#### WORK ITEM:
Retype the records below exactly as given, but only from the first line through the line with "Start with simple", and without the pictures.

== DATASET EXCERPTS

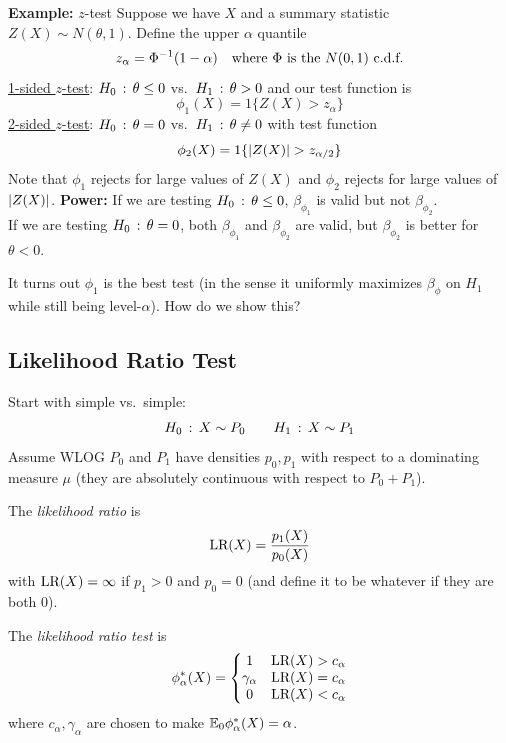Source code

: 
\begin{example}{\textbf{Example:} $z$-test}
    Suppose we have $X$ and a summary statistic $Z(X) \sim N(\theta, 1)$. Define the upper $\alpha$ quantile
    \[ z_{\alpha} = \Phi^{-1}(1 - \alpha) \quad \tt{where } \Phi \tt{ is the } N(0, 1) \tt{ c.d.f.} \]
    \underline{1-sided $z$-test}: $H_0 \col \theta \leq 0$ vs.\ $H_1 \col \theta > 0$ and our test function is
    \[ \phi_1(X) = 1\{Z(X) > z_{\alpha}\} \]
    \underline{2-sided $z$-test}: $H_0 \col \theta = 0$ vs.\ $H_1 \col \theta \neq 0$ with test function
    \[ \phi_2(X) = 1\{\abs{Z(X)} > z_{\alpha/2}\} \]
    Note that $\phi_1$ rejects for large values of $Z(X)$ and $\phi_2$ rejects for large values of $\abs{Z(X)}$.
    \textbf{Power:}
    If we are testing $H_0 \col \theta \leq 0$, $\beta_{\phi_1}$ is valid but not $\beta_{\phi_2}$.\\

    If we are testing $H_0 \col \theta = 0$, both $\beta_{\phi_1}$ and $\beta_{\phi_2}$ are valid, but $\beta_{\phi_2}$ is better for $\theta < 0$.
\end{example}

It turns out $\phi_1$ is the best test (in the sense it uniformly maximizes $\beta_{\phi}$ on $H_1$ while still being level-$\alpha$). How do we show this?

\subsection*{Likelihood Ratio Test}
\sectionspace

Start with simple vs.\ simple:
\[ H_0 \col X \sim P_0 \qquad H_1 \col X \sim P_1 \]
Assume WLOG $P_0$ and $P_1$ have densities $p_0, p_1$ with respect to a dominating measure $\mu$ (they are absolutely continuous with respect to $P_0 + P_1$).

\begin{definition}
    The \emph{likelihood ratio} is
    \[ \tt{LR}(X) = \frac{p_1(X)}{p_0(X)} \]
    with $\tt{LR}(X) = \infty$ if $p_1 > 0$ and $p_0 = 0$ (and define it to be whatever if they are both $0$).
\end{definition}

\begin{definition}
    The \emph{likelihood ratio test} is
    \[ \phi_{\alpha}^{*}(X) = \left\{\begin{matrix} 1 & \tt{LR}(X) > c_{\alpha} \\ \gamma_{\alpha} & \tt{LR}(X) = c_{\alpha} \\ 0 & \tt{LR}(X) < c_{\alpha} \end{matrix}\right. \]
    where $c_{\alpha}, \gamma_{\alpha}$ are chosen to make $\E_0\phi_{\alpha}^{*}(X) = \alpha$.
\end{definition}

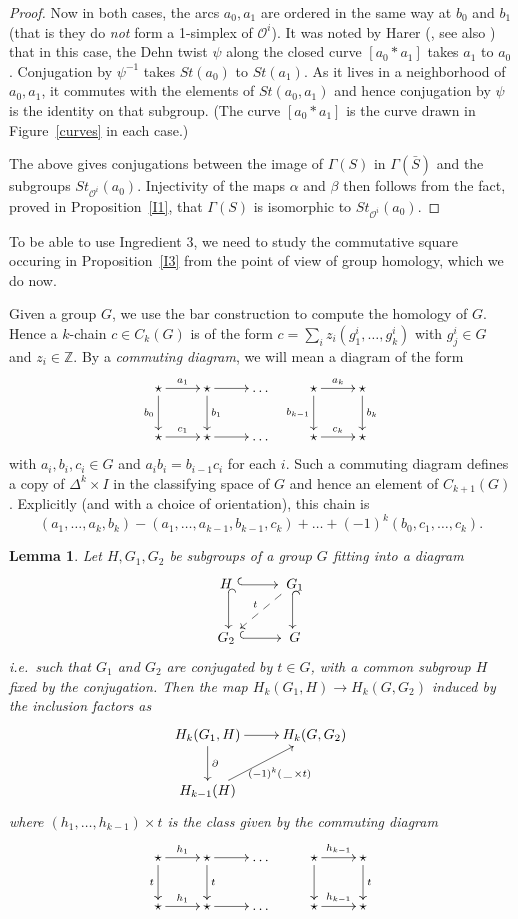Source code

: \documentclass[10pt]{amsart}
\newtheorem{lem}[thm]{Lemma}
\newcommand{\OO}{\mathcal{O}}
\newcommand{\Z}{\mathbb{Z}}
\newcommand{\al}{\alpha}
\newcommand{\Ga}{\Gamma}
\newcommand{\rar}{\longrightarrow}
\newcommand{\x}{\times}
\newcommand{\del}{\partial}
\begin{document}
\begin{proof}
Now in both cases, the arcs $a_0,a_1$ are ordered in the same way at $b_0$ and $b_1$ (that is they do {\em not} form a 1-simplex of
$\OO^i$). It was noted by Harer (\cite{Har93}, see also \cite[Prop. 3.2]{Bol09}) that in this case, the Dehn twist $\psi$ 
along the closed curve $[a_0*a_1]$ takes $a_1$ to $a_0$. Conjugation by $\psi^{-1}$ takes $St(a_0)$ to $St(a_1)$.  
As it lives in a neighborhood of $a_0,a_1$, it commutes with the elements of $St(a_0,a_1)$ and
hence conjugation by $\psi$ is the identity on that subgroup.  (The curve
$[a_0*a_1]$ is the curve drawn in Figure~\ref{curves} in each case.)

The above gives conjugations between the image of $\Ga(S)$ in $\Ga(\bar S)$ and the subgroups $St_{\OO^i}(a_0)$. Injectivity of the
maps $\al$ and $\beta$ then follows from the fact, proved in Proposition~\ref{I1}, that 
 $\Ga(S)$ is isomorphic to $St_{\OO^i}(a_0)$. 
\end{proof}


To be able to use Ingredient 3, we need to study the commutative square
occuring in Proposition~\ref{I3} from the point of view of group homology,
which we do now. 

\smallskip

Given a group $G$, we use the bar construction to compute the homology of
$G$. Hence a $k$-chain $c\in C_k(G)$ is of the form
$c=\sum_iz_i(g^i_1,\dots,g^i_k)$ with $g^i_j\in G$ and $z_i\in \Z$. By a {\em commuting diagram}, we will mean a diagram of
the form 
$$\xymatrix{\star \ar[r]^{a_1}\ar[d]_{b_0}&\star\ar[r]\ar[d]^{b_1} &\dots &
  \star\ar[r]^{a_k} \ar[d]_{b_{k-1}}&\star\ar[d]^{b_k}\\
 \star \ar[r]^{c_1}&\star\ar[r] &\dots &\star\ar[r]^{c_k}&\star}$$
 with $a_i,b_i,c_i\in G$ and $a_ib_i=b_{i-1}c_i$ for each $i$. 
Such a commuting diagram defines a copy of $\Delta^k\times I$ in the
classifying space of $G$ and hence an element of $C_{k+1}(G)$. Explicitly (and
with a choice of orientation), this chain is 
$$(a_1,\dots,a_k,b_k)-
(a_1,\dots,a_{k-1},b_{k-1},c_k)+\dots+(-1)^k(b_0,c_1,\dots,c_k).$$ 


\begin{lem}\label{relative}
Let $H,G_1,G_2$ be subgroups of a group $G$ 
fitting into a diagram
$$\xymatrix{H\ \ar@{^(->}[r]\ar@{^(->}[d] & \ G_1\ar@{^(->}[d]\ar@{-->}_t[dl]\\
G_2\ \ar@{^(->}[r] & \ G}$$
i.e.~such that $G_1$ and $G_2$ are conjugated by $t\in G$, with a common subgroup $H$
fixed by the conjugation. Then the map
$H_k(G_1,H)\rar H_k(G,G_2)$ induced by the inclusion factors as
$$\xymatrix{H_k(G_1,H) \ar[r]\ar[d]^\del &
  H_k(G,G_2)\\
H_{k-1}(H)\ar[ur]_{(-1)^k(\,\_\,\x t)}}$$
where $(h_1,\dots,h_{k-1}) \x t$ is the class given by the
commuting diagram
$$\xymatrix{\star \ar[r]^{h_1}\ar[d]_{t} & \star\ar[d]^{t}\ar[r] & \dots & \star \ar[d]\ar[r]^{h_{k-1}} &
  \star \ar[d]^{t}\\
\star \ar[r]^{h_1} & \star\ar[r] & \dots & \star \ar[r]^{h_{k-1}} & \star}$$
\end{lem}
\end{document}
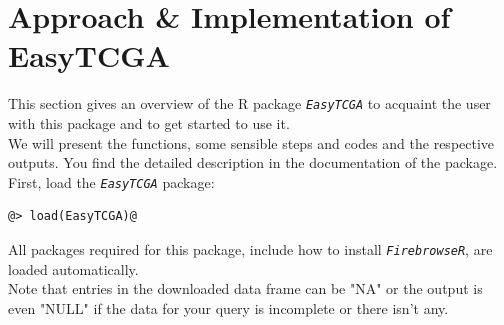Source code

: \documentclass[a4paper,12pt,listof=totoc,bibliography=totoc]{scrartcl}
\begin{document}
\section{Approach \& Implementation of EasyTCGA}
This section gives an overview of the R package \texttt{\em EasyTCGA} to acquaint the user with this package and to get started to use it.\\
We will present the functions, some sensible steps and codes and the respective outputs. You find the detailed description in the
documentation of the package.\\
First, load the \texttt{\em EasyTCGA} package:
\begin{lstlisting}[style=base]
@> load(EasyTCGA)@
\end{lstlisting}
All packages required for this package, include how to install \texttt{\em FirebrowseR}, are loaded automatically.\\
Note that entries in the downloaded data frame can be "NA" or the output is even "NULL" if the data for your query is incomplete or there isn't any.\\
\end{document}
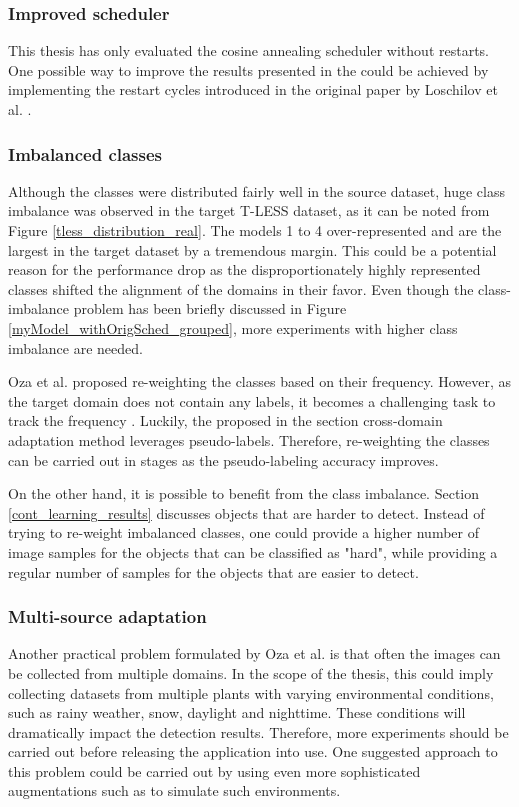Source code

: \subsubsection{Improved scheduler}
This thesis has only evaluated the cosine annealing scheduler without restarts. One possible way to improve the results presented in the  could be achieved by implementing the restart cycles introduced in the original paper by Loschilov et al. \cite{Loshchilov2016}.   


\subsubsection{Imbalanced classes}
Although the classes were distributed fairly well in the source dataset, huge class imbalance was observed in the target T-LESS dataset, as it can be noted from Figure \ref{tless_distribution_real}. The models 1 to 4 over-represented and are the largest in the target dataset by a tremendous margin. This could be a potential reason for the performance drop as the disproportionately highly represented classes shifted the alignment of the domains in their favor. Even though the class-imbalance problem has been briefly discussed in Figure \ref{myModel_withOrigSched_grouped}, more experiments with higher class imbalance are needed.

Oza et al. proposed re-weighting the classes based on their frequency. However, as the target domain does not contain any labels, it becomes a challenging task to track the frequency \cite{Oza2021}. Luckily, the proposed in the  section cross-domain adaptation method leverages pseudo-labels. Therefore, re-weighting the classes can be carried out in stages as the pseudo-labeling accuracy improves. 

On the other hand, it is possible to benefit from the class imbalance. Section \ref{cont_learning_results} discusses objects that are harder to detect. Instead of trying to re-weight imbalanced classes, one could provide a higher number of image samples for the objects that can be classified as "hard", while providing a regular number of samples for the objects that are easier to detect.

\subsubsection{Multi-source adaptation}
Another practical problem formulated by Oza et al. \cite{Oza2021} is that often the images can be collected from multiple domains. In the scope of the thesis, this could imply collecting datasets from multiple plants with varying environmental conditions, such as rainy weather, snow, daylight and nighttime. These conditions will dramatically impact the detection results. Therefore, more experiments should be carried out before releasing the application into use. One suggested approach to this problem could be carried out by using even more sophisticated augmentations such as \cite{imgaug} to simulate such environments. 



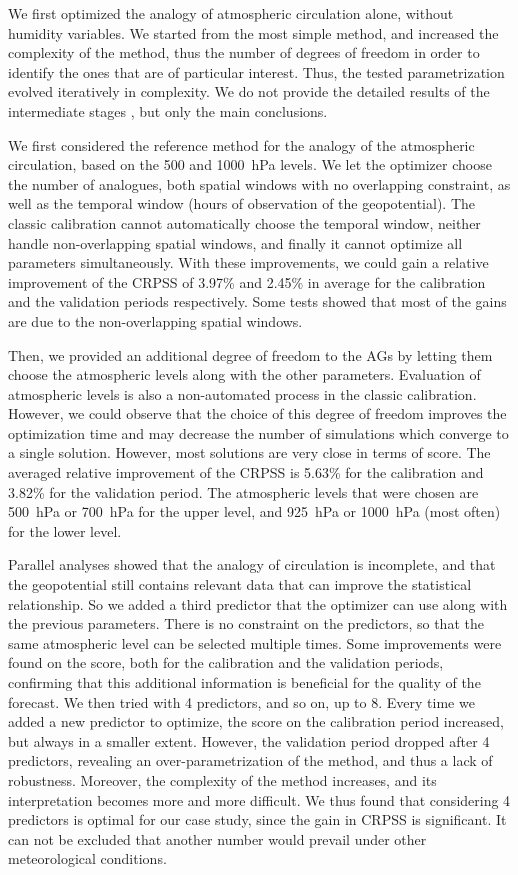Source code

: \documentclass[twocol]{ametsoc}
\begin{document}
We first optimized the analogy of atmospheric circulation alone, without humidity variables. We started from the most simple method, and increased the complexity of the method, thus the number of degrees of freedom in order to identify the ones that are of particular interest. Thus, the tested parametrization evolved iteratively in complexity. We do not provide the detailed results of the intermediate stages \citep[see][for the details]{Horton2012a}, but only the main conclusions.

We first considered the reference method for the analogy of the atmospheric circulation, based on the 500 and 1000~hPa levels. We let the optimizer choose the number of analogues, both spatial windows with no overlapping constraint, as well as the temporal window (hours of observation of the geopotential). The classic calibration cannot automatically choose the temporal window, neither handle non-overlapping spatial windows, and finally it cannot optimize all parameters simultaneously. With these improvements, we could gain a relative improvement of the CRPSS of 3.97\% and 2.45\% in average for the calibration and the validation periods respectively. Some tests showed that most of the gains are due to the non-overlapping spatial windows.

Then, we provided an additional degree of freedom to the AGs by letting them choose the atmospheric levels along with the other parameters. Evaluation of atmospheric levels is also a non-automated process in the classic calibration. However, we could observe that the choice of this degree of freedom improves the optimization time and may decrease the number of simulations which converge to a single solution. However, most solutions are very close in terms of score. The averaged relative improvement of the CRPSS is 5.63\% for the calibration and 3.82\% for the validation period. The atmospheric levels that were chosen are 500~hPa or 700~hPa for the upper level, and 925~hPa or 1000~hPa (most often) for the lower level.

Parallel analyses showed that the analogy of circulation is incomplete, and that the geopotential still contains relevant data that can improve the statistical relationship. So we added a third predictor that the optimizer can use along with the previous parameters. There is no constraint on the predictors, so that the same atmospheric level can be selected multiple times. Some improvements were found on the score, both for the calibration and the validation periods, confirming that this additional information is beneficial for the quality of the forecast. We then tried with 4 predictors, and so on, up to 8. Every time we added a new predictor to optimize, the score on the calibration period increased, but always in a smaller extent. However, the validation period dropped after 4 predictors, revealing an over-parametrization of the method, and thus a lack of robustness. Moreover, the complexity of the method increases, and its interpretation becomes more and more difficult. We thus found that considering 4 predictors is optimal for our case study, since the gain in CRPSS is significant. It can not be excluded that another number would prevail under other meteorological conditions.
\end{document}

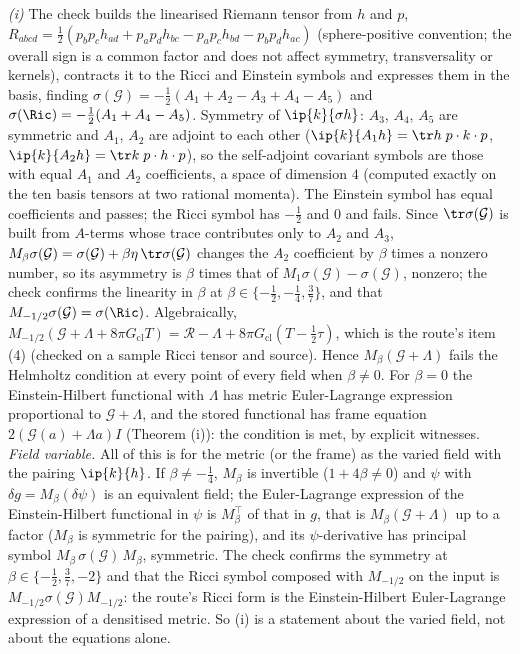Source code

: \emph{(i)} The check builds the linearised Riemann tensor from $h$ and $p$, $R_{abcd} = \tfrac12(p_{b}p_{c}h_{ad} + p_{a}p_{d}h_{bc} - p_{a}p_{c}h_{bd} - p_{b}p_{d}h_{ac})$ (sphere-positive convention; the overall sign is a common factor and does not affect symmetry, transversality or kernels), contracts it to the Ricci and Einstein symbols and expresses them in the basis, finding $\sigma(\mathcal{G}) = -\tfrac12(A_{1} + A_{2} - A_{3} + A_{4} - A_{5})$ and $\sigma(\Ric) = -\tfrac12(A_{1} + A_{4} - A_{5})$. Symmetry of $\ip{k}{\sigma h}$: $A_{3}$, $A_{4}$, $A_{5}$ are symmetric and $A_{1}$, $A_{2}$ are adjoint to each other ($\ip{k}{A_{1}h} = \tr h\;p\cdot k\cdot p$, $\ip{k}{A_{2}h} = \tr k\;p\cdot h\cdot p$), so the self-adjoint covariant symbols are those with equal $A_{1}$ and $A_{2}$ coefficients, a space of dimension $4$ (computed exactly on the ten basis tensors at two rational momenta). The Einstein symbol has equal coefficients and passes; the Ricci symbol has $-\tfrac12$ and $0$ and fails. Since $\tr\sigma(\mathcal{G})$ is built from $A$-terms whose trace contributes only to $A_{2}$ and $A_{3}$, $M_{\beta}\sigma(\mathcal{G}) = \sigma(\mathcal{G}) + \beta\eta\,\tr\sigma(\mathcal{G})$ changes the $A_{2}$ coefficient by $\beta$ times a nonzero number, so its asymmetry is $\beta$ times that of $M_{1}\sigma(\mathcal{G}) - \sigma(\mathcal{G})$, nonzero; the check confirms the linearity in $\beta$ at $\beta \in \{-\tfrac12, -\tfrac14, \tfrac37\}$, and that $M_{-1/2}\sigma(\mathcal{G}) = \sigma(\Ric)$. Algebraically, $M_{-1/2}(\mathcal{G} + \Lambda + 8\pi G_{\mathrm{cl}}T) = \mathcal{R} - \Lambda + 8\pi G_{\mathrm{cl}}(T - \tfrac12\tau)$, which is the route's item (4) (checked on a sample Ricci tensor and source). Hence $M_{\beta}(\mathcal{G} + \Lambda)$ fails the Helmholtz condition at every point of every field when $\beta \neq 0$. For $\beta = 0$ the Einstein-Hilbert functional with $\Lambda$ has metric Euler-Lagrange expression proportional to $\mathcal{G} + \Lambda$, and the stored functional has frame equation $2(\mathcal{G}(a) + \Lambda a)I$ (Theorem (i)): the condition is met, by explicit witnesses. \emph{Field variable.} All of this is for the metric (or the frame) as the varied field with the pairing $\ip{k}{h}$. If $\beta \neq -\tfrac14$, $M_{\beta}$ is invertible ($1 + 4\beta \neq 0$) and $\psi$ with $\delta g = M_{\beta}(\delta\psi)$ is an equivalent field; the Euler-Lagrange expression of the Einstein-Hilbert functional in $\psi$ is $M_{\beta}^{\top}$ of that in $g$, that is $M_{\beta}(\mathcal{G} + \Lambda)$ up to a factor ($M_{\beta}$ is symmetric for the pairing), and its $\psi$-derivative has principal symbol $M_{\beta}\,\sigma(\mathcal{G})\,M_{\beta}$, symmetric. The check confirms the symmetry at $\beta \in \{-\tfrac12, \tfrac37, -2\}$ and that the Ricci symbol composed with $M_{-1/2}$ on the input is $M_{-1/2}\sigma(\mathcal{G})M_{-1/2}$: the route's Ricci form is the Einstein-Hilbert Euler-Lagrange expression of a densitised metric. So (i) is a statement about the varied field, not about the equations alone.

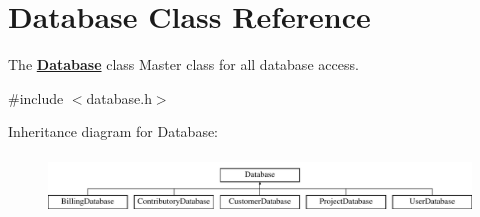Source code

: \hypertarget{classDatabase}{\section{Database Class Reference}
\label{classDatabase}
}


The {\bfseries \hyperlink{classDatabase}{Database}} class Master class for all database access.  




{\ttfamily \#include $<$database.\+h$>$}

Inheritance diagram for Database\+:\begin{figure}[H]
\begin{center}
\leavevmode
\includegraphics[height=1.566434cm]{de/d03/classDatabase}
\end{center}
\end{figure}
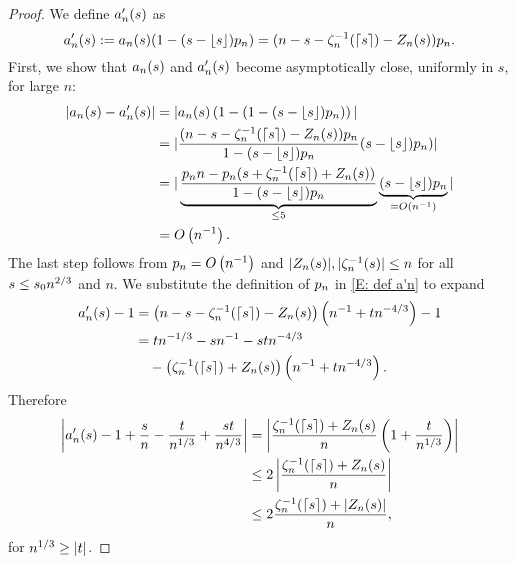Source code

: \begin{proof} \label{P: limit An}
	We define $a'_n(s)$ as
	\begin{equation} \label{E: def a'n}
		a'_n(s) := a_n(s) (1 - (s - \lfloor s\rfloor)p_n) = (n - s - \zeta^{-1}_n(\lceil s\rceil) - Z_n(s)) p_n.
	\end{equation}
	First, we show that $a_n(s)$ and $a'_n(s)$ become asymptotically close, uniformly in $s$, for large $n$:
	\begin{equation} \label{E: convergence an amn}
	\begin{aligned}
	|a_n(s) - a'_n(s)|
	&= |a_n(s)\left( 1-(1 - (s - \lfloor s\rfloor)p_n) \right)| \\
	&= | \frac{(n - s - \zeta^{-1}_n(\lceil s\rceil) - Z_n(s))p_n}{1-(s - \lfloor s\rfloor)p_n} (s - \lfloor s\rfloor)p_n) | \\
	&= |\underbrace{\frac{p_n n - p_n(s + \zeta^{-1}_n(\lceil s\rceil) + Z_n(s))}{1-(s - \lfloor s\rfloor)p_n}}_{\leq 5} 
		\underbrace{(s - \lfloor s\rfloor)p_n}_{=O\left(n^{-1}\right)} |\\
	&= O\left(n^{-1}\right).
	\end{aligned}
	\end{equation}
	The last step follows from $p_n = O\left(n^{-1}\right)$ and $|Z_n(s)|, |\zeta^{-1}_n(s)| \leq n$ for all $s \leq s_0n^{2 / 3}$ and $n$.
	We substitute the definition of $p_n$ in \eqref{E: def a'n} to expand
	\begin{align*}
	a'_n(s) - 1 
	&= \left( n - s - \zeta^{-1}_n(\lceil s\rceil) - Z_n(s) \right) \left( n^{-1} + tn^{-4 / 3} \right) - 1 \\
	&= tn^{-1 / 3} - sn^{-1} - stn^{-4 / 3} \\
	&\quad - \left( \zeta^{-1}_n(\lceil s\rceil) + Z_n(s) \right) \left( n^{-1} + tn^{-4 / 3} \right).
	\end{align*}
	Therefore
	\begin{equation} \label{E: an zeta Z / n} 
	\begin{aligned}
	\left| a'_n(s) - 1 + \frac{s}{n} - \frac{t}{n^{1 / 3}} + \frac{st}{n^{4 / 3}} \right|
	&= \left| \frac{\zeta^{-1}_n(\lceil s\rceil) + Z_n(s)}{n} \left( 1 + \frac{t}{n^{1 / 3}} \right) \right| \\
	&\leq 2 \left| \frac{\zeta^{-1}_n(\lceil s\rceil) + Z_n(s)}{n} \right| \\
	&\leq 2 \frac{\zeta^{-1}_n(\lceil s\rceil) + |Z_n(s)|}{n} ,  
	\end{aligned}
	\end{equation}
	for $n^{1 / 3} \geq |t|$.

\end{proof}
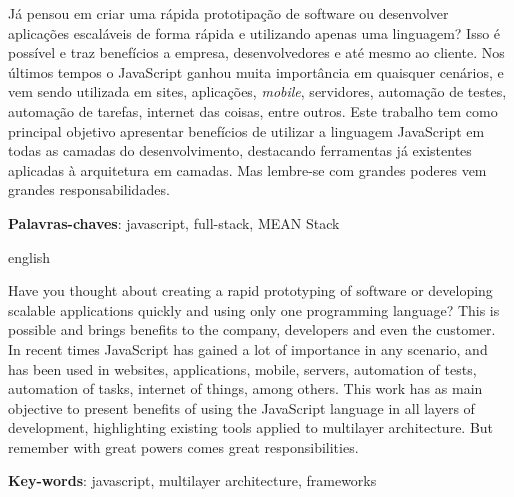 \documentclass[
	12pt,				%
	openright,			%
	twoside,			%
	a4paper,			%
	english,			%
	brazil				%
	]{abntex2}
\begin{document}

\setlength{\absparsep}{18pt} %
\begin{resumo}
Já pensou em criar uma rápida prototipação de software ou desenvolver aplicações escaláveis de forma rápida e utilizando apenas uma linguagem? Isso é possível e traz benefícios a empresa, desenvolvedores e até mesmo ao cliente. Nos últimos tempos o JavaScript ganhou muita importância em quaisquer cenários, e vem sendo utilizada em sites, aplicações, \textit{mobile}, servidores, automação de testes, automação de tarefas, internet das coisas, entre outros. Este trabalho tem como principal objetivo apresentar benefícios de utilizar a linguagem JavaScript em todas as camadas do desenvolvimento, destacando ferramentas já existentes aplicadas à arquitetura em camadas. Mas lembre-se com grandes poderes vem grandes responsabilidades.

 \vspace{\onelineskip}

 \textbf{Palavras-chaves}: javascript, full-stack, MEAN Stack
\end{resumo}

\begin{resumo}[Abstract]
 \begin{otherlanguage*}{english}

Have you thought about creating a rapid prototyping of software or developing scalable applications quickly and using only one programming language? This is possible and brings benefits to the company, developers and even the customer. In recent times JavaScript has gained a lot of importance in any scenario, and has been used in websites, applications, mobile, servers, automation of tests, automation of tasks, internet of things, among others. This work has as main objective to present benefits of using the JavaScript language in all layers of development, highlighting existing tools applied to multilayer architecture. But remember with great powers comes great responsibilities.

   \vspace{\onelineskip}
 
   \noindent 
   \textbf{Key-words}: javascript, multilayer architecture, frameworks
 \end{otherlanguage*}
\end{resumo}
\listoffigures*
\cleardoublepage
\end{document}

====

#### EXPECTED ANSWER:
Source code

: 
\begin{example}{\textbf{Example:} $z$-test}
    Suppose we have $X$ and a summary statistic $Z(X) \sim N(\theta, 1)$. Define the upper $\alpha$ quantile
    \[ z_{\alpha} = \Phi^{-1}(1 - \alpha) \quad \tt{where } \Phi \tt{ is the } N(0, 1) \tt{ c.d.f.} \]
    \underline{1-sided $z$-test}: $H_0 \col \theta \leq 0$ vs.\ $H_1 \col \theta > 0$ and our test function is
    \[ \phi_1(X) = 1\{Z(X) > z_{\alpha}\} \]
    \underline{2-sided $z$-test}: $H_0 \col \theta = 0$ vs.\ $H_1 \col \theta \neq 0$ with test function
    \[ \phi_2(X) = 1\{\abs{Z(X)} > z_{\alpha/2}\} \]
    Note that $\phi_1$ rejects for large values of $Z(X)$ and $\phi_2$ rejects for large values of $\abs{Z(X)}$.
    \textbf{Power:}
    If we are testing $H_0 \col \theta \leq 0$, $\beta_{\phi_1}$ is valid but not $\beta_{\phi_2}$.\\

    If we are testing $H_0 \col \theta = 0$, both $\beta_{\phi_1}$ and $\beta_{\phi_2}$ are valid, but $\beta_{\phi_2}$ is better for $\theta < 0$.
\end{example}

It turns out $\phi_1$ is the best test (in the sense it uniformly maximizes $\beta_{\phi}$ on $H_1$ while still being level-$\alpha$). How do we show this?

\subsection*{Likelihood Ratio Test}
\sectionspace

Start with simple vs.\ simple:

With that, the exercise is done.